Sarebbe stato suo dovere presentarsi in una caserma dei carabinieri?
Poteva raccontare tutto quello che aveva visto al ristorante; anche se i camerieri e il proprietario certamente erano già stati interrogati e la sua testimonianza sarebbe stata inutile. Però, avrebbe potuto riferire di un ambiente che aveva frequentato, se pur saltuariamente.
Come aveva conosciuto la signora Fanette Assalò?
Sapeva delle sue amicizie e frequentazioni? E lui, Manuel, aveva mai fatto uso di stupefacenti insieme a lei? Che rapporto aveva con la donna?
Spiegare, interpretare, parlare dello smarrimento che, tante volte, aveva osservato negli occhi di lei.

Una domenica mattina l’aveva incontrata mentre entrava in una chiesa. Si era fatto vincere dalla curiosità e, durante la messa, l’aveva vista prendere la comunione: cercava un segno che la aiutasse? Manuel ne era rimasto sorpreso ma era uscito senza aspettarla.
Aveva provato gelosia, a volte; un sentimento che era stato spesso sostituito dalla curiosità e dalla voglia di sperimentare un mondo che gli era sconosciuto.
Ebbe paura: se quelle due donne, Fiore e Gidia, avessero parlato di lui? Cosa sapevano? Quando gli erano state presentate non gli avevano mostrato alcun interesse; certamente, non ricordavano neanche il suo nome.
Testimoniare e riferire quel poco di cui era a conoscenza?
Forse avrebbe dovuto acconsentire a un’indagine; magari parlare di sé, del suo io, quello profondo e mentendo sul rapporto che aveva avuto con Fanette: non avrebbe sofferto di alcun senso di colpa. Ma che colpa? Lui non aveva mai partecipato al rito dello sniffo, non conosceva quella Miranda, probabile fornitrice della droga. Gli investigatori non avrebbero avuto nulla da ridire sul suo comportamento.

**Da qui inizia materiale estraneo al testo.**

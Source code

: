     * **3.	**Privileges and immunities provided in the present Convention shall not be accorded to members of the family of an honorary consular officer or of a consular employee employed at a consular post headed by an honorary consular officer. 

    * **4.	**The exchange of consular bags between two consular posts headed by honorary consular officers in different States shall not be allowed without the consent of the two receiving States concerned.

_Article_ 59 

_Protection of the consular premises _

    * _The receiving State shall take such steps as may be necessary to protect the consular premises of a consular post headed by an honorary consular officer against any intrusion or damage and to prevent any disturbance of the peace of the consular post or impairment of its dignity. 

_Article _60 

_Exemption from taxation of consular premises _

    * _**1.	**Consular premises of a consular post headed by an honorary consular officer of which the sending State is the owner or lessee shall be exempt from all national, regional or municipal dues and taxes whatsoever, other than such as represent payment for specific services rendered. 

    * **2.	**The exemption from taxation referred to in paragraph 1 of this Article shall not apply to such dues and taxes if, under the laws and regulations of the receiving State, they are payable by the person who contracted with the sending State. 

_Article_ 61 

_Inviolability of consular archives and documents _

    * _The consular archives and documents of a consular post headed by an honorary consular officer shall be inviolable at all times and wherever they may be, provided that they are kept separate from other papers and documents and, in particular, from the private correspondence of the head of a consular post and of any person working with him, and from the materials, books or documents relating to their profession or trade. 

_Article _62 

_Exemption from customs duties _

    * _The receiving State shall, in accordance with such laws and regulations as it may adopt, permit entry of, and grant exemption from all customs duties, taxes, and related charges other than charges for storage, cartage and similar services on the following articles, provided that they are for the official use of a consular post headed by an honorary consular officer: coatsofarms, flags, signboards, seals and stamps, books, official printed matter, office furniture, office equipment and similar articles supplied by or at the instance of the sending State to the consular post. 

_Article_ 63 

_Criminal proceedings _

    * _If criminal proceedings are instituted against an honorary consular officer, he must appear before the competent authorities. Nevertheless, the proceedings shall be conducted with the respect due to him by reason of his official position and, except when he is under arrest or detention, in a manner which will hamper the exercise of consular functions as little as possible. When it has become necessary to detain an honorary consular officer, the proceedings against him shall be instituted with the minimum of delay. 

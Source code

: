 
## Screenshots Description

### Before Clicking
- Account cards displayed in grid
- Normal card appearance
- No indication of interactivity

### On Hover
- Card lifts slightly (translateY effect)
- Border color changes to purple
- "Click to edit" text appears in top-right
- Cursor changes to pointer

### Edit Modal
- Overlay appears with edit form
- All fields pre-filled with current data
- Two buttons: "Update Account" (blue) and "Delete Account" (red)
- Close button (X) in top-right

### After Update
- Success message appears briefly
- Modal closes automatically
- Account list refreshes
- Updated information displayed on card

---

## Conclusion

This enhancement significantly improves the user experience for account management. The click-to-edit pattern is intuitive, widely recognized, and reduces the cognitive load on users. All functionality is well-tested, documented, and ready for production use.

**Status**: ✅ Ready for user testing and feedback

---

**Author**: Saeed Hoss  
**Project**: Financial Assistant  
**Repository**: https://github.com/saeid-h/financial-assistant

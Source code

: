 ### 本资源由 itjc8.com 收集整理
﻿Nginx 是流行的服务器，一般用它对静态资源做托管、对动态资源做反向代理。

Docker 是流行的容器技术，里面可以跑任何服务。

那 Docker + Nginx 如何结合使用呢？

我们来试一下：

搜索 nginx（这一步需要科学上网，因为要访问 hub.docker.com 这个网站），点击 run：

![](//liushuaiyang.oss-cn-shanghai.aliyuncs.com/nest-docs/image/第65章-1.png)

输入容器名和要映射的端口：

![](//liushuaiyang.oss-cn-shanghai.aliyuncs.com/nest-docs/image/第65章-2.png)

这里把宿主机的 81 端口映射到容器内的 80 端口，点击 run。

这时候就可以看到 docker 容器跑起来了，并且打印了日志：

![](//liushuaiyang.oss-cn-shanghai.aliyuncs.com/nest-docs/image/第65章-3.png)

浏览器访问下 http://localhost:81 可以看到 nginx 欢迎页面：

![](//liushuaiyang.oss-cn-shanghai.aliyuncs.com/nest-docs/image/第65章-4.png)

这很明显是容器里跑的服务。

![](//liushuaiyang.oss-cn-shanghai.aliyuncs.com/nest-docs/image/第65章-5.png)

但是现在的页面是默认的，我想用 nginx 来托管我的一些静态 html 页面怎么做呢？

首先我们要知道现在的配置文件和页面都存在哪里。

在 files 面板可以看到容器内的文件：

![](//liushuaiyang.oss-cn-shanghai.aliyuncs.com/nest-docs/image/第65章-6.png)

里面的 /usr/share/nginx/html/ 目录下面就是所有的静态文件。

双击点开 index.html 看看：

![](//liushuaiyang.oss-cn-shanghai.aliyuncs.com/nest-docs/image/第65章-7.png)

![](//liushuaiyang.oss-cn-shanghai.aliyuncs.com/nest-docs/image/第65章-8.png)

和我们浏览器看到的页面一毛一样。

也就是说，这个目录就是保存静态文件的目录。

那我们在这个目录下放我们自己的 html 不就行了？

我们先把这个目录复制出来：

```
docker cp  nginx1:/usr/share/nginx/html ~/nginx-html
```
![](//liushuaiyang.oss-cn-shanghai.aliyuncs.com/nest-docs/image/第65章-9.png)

Pensava tutto ciò camminando per strade di periferia, dalle parti della sua abitazione, con l'unico obiettivo di non essere coinvolto in storie fastidiose se non, addirittura, pericolose.
Si accorse di avere ancora in tasca l'orecchino che Fanette gli aveva dato, lo tirò fuori e lo guardò con scarso interesse.
Si sentiva stanco.
Avrebbe voluto tornare indietro nel tempo, quando ancora non la conosceva, prima delle sue bugie. Adesso sapeva che lei diceva bugie; ma non aveva più importanza, così si sentiva giustificato per l'atteggiamento di indifferenza che le aveva mostrato.
Certo, avrebbe potuto trascinarla via da quella riunione di donne perse dietro stupidi sogni. Avrebbe potuto dirle; -Vieni tu via con me, sarà il mio amore a salvarti. Non l'aveva detto, forse era un impegno di cui non voleva farsi carico.
Fanette ormai era morta, non doveva più preoccuparsi.
Pensò a un giorno in cui era appena tornato dal mare e, in casa, la luce si spegneva a intermittenza per un temporale in arrivo.
Un’assenza, un riposo nel buio con un sigaro tra le labbra, in un’atmosfera esiliata e superflua, forse per colpa della pioggia, o del mare che era stato agitato, tanto che, pur lontano dalla battigia, gli spruzzi erano spesso arrivati sino a lui.